Aim of the exercise:
Nothing but the lines from the one containing "## 2019.11.19" through the last line of the records below should be written out, each exactly as it stands.

Stored data:
+===+

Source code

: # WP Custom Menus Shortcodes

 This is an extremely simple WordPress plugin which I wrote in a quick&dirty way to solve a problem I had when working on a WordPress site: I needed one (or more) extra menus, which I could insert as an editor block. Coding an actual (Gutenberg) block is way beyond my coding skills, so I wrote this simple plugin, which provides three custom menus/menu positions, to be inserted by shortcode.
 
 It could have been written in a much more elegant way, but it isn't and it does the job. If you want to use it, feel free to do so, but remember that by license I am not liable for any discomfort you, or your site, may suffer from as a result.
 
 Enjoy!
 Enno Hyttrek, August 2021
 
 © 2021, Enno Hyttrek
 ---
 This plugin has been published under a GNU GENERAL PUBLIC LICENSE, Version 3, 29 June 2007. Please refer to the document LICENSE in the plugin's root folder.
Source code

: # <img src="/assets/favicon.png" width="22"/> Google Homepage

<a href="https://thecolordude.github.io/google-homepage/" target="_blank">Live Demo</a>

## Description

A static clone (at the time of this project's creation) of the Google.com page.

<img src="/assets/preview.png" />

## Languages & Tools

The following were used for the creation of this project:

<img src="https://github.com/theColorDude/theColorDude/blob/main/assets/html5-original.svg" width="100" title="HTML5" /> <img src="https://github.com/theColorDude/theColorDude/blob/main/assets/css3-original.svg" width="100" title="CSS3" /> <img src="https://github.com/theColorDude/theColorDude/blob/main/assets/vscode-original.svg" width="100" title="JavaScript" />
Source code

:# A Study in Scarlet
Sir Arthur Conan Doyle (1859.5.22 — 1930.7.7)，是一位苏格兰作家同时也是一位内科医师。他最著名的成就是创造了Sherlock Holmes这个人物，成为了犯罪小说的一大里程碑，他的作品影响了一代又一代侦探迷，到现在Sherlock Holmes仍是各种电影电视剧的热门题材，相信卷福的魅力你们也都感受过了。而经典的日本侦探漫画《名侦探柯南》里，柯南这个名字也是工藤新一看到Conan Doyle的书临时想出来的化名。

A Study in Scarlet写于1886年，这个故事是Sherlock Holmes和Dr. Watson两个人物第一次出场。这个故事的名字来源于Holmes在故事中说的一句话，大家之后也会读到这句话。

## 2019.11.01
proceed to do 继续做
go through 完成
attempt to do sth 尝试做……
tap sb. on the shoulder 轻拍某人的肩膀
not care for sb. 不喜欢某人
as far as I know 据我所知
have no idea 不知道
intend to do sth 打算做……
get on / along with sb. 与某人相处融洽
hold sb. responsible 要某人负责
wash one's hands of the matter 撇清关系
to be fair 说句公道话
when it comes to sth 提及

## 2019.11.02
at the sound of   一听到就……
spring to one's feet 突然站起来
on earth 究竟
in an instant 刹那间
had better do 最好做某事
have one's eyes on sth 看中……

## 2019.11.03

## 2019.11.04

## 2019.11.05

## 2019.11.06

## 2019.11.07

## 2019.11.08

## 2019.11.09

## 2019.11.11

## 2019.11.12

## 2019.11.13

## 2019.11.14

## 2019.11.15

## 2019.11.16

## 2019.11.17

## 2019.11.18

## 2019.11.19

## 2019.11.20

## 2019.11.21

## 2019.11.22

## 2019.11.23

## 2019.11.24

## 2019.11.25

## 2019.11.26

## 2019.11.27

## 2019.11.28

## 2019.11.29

+===+

Answer below:
## 2019.11.19

## 2019.11.20

## 2019.11.21

## 2019.11.22

## 2019.11.23

## 2019.11.24

## 2019.11.25

## 2019.11.26

## 2019.11.27

## 2019.11.28

## 2019.11.29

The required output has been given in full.